- **Exercise objective**
Pictures should not appear in the copy; the records themselves must be written out exactly.

- **Entries provided**

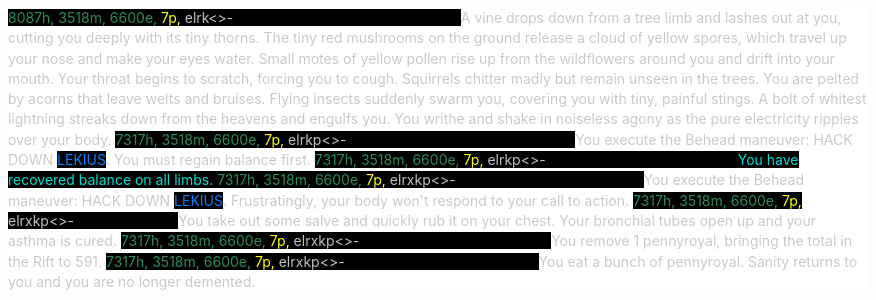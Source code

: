 </font><font color="#2E8B57"><span style="color: #2E8B57; background: #000000">8087h, 3518m, 6600e, </span></font><font color="#FFFF00"><span style="color: #FFFF00; background: #000000">7p, </span></font><font color="#C0C0C0"><span style="color: #C0C0C0; background: #000000">elrk&lt;&gt;-</span></font><font color="#000000"><span style="color: #000000; background: #000000"> &lt;XBHSPF*&gt; {77.421000000002}
</span></font><font color="#CACACA">A vine drops down from a tree limb and lashes out at you, cutting you deeply with its tiny thorns.
The tiny red mushrooms on the ground release a cloud of yellow spores, which travel up your nose and make your eyes water.
Small motes of yellow pollen rise up from the wildflowers around you and drift into your mouth. Your throat begins to scratch, forcing you to
 cough.
Squirrels chitter madly but remain unseen in the trees. You are pelted by acorns that leave welts and bruises.
Flying insects suddenly swarm you, covering you with tiny, painful stings.
A bolt of whitest lightning streaks down from the heavens and engulfs you. You writhe and shake in noiseless agony as the pure electricity
 ripples over your body.
</font><font color="#2E8B57"><span style="color: #2E8B57; background: #000000">7317h, 3518m, 6600e, </span></font><font color="#FFFF00"><span style="color: #FFFF00; background: #000000">7p, </span></font><font color="#C0C0C0"><span style="color: #C0C0C0; background: #000000">elrkp&lt;&gt;-</span></font><font color="#000000"><span style="color: #000000; background: #000000"> &lt;XBHSPF*&gt; {77.639999999999}
</span></font><font color="#CACACA">You execute the Behead maneuver: HACK DOWN </font><font color="#0080FF"><span style="color: #0080FF; background: #000000">LEKIUS</span></font><font color="#CACACA">.
You must regain balance first.
</font><font color="#2E8B57"><span style="color: #2E8B57; background: #000000">7317h, 3518m, 6600e, </span></font><font color="#FFFF00"><span style="color: #FFFF00; background: #000000">7p, </span></font><font color="#C0C0C0"><span style="color: #C0C0C0; background: #000000">elrkp&lt;&gt;-</span></font><font color="#000000"><span style="color: #000000; background: #000000"> &lt;XB**P**&gt; {77.687000000005}
</span></font><font color="#00DED1"><span style="color: #00DED1; background: #000000">You have recovered balance on all limbs.
</span></font><font color="#2E8B57"><span style="color: #2E8B57; background: #000000">7317h, 3518m, 6600e, </span></font><font color="#FFFF00"><span style="color: #FFFF00; background: #000000">7p, </span></font><font color="#C0C0C0"><span style="color: #C0C0C0; background: #000000">elrxkp&lt;&gt;-</span></font><font color="#000000"><span style="color: #000000; background: #000000"> &lt;XB**P**&gt; {77.717999999993}
</span></font><font color="#CACACA">You execute the Behead maneuver: HACK DOWN </font><font color="#0080FF"><span style="color: #0080FF; background: #000000">LEKIUS</span></font><font color="#CACACA">.
Frustratingly, your body won't respond to your call to action.
</font><font color="#2E8B57"><span style="color: #2E8B57; background: #000000">7317h, 3518m, 6600e, </span></font><font color="#FFFF00"><span style="color: #FFFF00; background: #000000">7p, </span></font><font color="#C0C0C0"><span style="color: #C0C0C0; background: #000000">elrxkp&lt;&gt;-</span></font><font color="#000000"><span style="color: #000000; background: #000000"> &lt;XB**P**&gt; {77.75}
</span></font><font color="#CACACA">You take out some salve and quickly rub it on your chest.
Your bronchial tubes open up and your asthma is cured.
</font><font color="#2E8B57"><span style="color: #2E8B57; background: #000000">7317h, 3518m, 6600e, </span></font><font color="#FFFF00"><span style="color: #FFFF00; background: #000000">7p, </span></font><font color="#C0C0C0"><span style="color: #C0C0C0; background: #000000">elrxkp&lt;&gt;-</span></font><font color="#000000"><span style="color: #000000; background: #000000"> &lt;XB**P**&gt; {77.827999999994}
</span></font><font color="#CACACA">You remove 1 pennyroyal, bringing the total in the Rift to 591.
</font><font color="#2E8B57"><span style="color: #2E8B57; background: #000000">7317h, 3518m, 6600e, </span></font><font color="#FFFF00"><span style="color: #FFFF00; background: #000000">7p, </span></font><font color="#C0C0C0"><span style="color: #C0C0C0; background: #000000">elrxkp&lt;&gt;-</span></font><font color="#000000"><span style="color: #000000; background: #000000"> &lt;XB**P**&gt; {77.906000000003}
</span></font><font color="#CACACA">You eat a bunch of pennyroyal.
Sanity returns to you and you are no longer demented.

- **Solution for this problem**
Source code

: </font><font color="#2E8B57"><span style="color: #2E8B57; background: #000000">8087h, 3518m, 6600e, </span></font><font color="#FFFF00"><span style="color: #FFFF00; background: #000000">7p, </span></font><font color="#C0C0C0"><span style="color: #C0C0C0; background: #000000">elrk&lt;&gt;-</span></font><font color="#000000"><span style="color: #000000; background: #000000"> &lt;XBHSPF*&gt; {77.421000000002}
</span></font><font color="#CACACA">A vine drops down from a tree limb and lashes out at you, cutting you deeply with its tiny thorns.
The tiny red mushrooms on the ground release a cloud of yellow spores, which travel up your nose and make your eyes water.
Small motes of yellow pollen rise up from the wildflowers around you and drift into your mouth. Your throat begins to scratch, forcing you to
 cough.
Squirrels chitter madly but remain unseen in the trees. You are pelted by acorns that leave welts and bruises.
Flying insects suddenly swarm you, covering you with tiny, painful stings.
A bolt of whitest lightning streaks down from the heavens and engulfs you. You writhe and shake in noiseless agony as the pure electricity
 ripples over your body.
</font><font color="#2E8B57"><span style="color: #2E8B57; background: #000000">7317h, 3518m, 6600e, </span></font><font color="#FFFF00"><span style="color: #FFFF00; background: #000000">7p, </span></font><font color="#C0C0C0"><span style="color: #C0C0C0; background: #000000">elrkp&lt;&gt;-</span></font><font color="#000000"><span style="color: #000000; background: #000000"> &lt;XBHSPF*&gt; {77.639999999999}
</span></font><font color="#CACACA">You execute the Behead maneuver: HACK DOWN </font><font color="#0080FF"><span style="color: #0080FF; background: #000000">LEKIUS</span></font><font color="#CACACA">.
You must regain balance first.
</font><font color="#2E8B57"><span style="color: #2E8B57; background: #000000">7317h, 3518m, 6600e, </span></font><font color="#FFFF00"><span style="color: #FFFF00; background: #000000">7p, </span></font><font color="#C0C0C0"><span style="color: #C0C0C0; background: #000000">elrkp&lt;&gt;-</span></font><font color="#000000"><span style="color: #000000; background: #000000"> &lt;XB**P**&gt; {77.687000000005}
</span></font><font color="#00DED1"><span style="color: #00DED1; background: #000000">You have recovered balance on all limbs.
</span></font><font color="#2E8B57"><span style="color: #2E8B57; background: #000000">7317h, 3518m, 6600e, </span></font><font color="#FFFF00"><span style="color: #FFFF00; background: #000000">7p, </span></font><font color="#C0C0C0"><span style="color: #C0C0C0; background: #000000">elrxkp&lt;&gt;-</span></font><font color="#000000"><span style="color: #000000; background: #000000"> &lt;XB**P**&gt; {77.717999999993}
</span></font><font color="#CACACA">You execute the Behead maneuver: HACK DOWN </font><font color="#0080FF"><span style="color: #0080FF; background: #000000">LEKIUS</span></font><font color="#CACACA">.
Frustratingly, your body won't respond to your call to action.
</font><font color="#2E8B57"><span style="color: #2E8B57; background: #000000">7317h, 3518m, 6600e, </span></font><font color="#FFFF00"><span style="color: #FFFF00; background: #000000">7p, </span></font><font color="#C0C0C0"><span style="color: #C0C0C0; background: #000000">elrxkp&lt;&gt;-</span></font><font color="#000000"><span style="color: #000000; background: #000000"> &lt;XB**P**&gt; {77.75}
</span></font><font color="#CACACA">You take out some salve and quickly rub it on your chest.
Your bronchial tubes open up and your asthma is cured.
</font><font color="#2E8B57"><span style="color: #2E8B57; background: #000000">7317h, 3518m, 6600e, </span></font><font color="#FFFF00"><span style="color: #FFFF00; background: #000000">7p, </span></font><font color="#C0C0C0"><span style="color: #C0C0C0; background: #000000">elrxkp&lt;&gt;-</span></font><font color="#000000"><span style="color: #000000; background: #000000"> &lt;XB**P**&gt; {77.827999999994}
</span></font><font color="#CACACA">You remove 1 pennyroyal, bringing the total in the Rift to 591.
</font><font color="#2E8B57"><span style="color: #2E8B57; background: #000000">7317h, 3518m, 6600e, </span></font><font color="#FFFF00"><span style="color: #FFFF00; background: #000000">7p, </span></font><font color="#C0C0C0"><span style="color: #C0C0C0; background: #000000">elrxkp&lt;&gt;-</span></font><font color="#000000"><span style="color: #000000; background: #000000"> &lt;XB**P**&gt; {77.906000000003}
</span></font><font color="#CACACA">You eat a bunch of pennyroyal.
Sanity returns to you and you are no longer demented.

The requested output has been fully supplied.